If a line of the material holds the string "used", please copy it.

-------- Data for review --------

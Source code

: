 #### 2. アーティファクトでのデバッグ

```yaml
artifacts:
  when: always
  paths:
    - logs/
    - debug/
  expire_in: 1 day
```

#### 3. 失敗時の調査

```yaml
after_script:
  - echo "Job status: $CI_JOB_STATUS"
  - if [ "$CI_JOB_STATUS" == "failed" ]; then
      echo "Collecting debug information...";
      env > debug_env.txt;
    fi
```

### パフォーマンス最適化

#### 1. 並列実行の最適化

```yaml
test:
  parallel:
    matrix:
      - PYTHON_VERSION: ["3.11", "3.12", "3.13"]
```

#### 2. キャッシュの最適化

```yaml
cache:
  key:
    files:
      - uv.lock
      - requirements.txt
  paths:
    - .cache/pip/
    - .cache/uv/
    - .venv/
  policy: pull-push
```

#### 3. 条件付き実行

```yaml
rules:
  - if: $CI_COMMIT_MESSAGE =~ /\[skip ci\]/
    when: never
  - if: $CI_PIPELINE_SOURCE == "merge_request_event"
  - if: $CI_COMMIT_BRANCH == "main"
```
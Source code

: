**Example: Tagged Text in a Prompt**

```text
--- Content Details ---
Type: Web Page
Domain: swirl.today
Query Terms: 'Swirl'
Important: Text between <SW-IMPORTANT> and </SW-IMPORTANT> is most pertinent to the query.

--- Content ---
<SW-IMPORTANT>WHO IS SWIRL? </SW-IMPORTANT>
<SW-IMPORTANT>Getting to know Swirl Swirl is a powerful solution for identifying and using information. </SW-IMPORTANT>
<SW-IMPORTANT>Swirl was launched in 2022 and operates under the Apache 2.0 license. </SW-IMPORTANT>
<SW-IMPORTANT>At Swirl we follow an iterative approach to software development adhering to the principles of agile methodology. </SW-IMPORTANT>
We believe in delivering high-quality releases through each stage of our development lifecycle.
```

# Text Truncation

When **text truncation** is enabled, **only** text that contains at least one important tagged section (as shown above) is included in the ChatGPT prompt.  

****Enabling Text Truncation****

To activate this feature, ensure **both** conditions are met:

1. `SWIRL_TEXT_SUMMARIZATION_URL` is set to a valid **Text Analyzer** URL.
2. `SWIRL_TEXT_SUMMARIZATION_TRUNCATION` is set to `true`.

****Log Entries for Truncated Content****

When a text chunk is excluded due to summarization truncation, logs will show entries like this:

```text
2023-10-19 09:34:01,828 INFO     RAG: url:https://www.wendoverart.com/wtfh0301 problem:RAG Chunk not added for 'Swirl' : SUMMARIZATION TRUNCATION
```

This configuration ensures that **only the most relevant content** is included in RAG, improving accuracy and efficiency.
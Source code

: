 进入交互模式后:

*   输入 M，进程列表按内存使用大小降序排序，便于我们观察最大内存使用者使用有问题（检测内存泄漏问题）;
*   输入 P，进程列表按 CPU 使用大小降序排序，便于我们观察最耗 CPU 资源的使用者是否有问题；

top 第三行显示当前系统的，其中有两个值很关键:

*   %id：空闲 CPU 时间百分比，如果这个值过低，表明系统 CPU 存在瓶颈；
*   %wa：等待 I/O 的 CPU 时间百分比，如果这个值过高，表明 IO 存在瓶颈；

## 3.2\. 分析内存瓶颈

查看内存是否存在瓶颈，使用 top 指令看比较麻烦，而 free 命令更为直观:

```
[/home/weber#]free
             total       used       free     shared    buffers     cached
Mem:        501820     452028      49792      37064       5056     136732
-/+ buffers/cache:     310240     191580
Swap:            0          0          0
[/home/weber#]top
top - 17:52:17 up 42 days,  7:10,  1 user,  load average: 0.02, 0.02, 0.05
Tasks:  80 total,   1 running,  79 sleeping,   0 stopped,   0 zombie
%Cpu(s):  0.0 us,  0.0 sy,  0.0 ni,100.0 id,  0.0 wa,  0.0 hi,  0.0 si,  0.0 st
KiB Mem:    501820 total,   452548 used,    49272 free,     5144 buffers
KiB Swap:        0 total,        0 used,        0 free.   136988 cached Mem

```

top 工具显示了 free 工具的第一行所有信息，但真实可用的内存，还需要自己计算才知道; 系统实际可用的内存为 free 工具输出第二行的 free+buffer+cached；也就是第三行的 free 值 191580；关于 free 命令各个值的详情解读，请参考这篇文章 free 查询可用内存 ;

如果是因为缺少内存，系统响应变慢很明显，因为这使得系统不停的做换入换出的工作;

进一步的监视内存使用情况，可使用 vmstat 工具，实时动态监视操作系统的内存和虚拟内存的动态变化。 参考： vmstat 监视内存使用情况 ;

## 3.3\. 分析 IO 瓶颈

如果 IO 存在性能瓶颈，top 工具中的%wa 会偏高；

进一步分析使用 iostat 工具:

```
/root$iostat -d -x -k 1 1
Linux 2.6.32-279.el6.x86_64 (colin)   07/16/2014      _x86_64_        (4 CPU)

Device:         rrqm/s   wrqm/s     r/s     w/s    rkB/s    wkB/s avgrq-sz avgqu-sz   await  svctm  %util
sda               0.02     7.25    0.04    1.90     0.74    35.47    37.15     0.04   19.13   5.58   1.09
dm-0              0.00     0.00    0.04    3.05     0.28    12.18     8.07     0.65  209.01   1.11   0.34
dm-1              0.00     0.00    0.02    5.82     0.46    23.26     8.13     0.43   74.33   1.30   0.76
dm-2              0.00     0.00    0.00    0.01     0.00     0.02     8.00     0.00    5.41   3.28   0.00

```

--------

The answer ::
             total       used       free     shared    buffers     cached
KiB Mem:    501820 total,   452548 used,    49272 free,     5144 buffers
KiB Swap:        0 total,        0 used,        0 free.   136988 cached Mem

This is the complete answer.